Не менее причудливой оказалась судьба записей Блэнфорда, которые он так старательно развеял по ветру, и тот понес их на все четыре стороны. Множество листков кружило над городом, любопытные цыганята стали ловить их и показывать своим родителям. А те, само собой, потащили их к торговцу книгами, и вскоре Тоби предложили купить стопку исписанной бумаги. Он тотчас узнал почерк: это были дневники Блэнфорда. Блэнфорд немедленно пожелал перекупить их у Тоби, решив, что счастливое спасение записей было предзнаменованием успеха будущей книги, уже начинавшей, безусловно, влиять на его будущее. Он уже чувствовал себя более или менее окрепшим, настолько, что стал постоянно думать о том, чем же заняться в будущем. Как же все-таки замечательно, что небольшой доход давал ему возможность зарабатывать деньги литературным трудом. Было бы обидно, считал он, если бы пришлось думать о романе только как о работе, дающей средства к существованию, не позволяя себе сладких долгих творческих мук. И еще его терзало вот что: сколько времени он будет поддерживать братские отношения с Констанс? Это не может продолжаться вечно, в таком виде, без хоть какой-то физической близости… или может? У него ныла грудь, когда он думал о ней! До чего же глупы люди! Он лежал, затаившись, чувствуя на своей спине и плечах сильные пальцы, и листал страницы, побывавшие в руках цыган. Писатель выкупает собственные записи — вот комедия!

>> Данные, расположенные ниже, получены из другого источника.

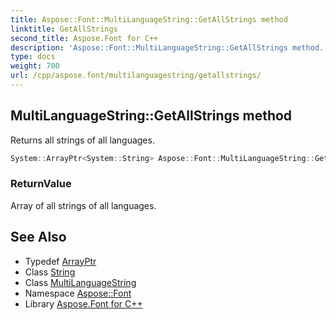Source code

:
 ```yaml
---
title: Aspose::Font::MultiLanguageString::GetAllStrings method
linktitle: GetAllStrings
second_title: Aspose.Font for C++
description: 'Aspose::Font::MultiLanguageString::GetAllStrings method. Returns all strings of all languages in C++.'
type: docs
weight: 700
url: /cpp/aspose.font/multilanguagestring/getallstrings/
---
```

## MultiLanguageString::GetAllStrings method


Returns all strings of all languages.

```cpp
System::ArrayPtr<System::String> Aspose::Font::MultiLanguageString::GetAllStrings()
```


### ReturnValue

Array of all strings of all languages.

## See Also

* Typedef [ArrayPtr](../../../system/arrayptr/)
* Class [String](../../../system/string/)
* Class [MultiLanguageString](../)
* Namespace [Aspose::Font](../../)
* Library [Aspose.Font for C++](../../../)
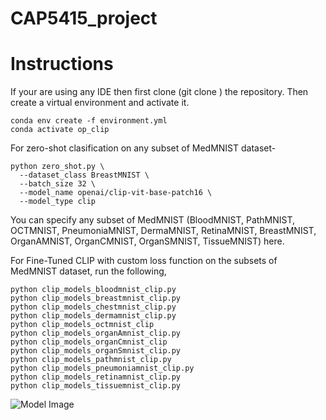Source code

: # CAP5415_project
# Instructions
If your are using any IDE then first clone (git clone <url>) the repository. Then create a virtual environment and activate it. <br>

`conda env create -f environment.yml`<br>
`conda activate op_clip`

For zero-shot clasification on any subset of MedMNIST dataset-
```
python zero_shot.py \
  --dataset_class BreastMNIST \
  --batch_size 32 \
  --model_name openai/clip-vit-base-patch16 \
  --model_type clip
```
You can specify any subset of MedMNIST (BloodMNIST, PathMNIST, OCTMNIST, PneumoniaMNIST, DermaMNIST, RetinaMNIST, BreastMNIST, OrganAMNIST, OrganCMNIST, OrganSMNIST, TissueMNIST) here.


For Fine-Tuned CLIP with custom loss function on the subsets of MedMNIST dataset, run the following,
```
python clip_models_bloodmnist_clip.py
python clip_models_breastmnist_clip.py
python clip_models_chestmnist_clip.py
python clip_models_dermamnist_clip.py
python clip_models_octmnist_clip
python clip_models_organAmnist_clip.py
python clip_models_organCmnist_clip
python clip_models_organSmnist_clip.py
python clip_models_pathmnist_clip.py
python clip_models_pneumoniamnist_clip.py
python clip_models_retinamnist_clip.py
python clip_models_tissuemnist_clip.py

```


![Model Image](“cs5415_vit_text.png”)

Медитация — искусство или наука?
Обсудить.
Блондинки не романтичны и не безупречны.
Обсудить!
Вдохни кислород — и тишина[136]
Станет Высшей Безмятежностью!
К этому Сатклифф добавил: «Однако индус не просто думает о возвышенном, он и дышит через раз. Нас небеса хранят от таких напастей, но в теологическом смысле он, в основном, прав».
И еще: «Самодовольство — вот наше проклятье! Если бы мы только могли помолчать, дать возможность природе говорить, то непременно узнали бы, что Счастье, нет, Блаженство — дано от рождения!»

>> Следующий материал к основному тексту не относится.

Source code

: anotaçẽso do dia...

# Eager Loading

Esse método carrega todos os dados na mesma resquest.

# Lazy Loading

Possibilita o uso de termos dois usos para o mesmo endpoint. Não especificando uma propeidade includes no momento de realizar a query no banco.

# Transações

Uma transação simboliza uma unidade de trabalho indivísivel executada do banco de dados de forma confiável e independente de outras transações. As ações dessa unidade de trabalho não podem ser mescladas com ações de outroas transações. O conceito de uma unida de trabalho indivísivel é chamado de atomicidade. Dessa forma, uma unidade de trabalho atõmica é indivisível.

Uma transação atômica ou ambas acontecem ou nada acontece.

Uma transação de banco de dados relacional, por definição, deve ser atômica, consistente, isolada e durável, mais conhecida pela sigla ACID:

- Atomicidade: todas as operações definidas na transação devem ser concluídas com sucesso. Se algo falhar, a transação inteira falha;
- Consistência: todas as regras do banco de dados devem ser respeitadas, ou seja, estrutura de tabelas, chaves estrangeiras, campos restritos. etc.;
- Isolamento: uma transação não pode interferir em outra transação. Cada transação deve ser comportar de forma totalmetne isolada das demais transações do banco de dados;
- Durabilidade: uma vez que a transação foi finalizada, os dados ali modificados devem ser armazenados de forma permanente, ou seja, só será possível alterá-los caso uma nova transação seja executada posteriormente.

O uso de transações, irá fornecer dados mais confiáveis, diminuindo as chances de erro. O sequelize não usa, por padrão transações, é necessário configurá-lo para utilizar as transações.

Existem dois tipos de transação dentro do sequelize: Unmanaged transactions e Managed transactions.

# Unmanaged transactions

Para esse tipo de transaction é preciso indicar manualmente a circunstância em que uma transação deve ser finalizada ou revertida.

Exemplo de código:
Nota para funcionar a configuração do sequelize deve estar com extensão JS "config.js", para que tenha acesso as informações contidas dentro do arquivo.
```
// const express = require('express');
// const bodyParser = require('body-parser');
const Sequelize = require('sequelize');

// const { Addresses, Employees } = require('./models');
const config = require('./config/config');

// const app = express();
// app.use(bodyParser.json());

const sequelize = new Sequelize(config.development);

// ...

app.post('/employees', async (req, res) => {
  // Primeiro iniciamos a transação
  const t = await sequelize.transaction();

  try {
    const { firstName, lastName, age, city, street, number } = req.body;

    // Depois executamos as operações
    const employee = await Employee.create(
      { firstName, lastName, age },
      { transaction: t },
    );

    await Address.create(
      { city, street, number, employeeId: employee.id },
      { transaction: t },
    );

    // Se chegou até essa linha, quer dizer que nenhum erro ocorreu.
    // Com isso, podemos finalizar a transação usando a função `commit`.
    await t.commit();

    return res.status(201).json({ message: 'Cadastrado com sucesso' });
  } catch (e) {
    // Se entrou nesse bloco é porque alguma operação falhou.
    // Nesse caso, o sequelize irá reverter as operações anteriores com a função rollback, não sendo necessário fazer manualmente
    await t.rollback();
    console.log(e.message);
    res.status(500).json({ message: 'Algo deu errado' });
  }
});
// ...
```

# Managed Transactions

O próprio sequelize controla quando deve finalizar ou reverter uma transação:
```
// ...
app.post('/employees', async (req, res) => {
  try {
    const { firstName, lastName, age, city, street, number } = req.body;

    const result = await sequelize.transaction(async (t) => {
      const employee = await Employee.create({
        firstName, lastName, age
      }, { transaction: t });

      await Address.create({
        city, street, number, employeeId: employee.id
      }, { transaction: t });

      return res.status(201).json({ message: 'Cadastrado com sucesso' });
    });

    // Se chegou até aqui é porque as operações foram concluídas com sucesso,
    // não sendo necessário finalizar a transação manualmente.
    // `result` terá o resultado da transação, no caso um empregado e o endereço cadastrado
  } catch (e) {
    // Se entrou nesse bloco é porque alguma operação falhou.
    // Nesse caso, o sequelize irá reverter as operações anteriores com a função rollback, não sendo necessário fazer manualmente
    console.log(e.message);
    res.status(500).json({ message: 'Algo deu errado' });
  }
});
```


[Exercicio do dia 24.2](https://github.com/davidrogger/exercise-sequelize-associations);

Как известно, обстоятельства порою могут изменить все в одночасье. Очень скоро Блэнфорд и Констанс бросились в объятия друг друга — благодаря вновь возникшей привычке вместе плавать по вечерам. Лето еще не набрало силу, но уже две недели стояла жаркая погода, по-настоящему летняя, и это заставило их вспомнить прежние подвиги. Когда-то они любили нырять, поставив на скалу шипящую керосиновую лампу, принесенную из дому. В призрачном желтоватом свете, который то еле теплился, то ярко вспыхивал, среди лилий был виден поблескивающий кружок воды, в этом месте течения почти не было. Не следовало заплывать за его пределы, там было и чище и безопаснее, но это не всегда удавалось из-за сильного течения у самой скалы. Тем не менее, учитывая, что плаванье было важной частью лечения, что оба были хорошими пловцами, и что даже в одиночку каждый мог бы справиться с течением, все это было не так уж страшно. Но однажды случилось вот что. Констанс ушла вперед, Блэнфорд, как всегда, медленно, враскачку, шагал по саду, видя впереди, на скале, неровный свет лампы. Он услышал, как Констанс нырнула, потом как она поплыла, хлопая по воде руками — в таком порядке. Трудно сказать, отчего ему показалось, будто что-то не так; возможно, он уловил досадливый вздох, когда она переворачивалась на спину — когда вдруг почувствовала, что ноги и бедра сводит судорогой… это была реакция на слишком холодную воду. Однако сильное течение не давало времени на размышление, надо было действовать немедленно, притом что берега как такового не было, ведь под лилиями — метра три ила, до дна не добраться.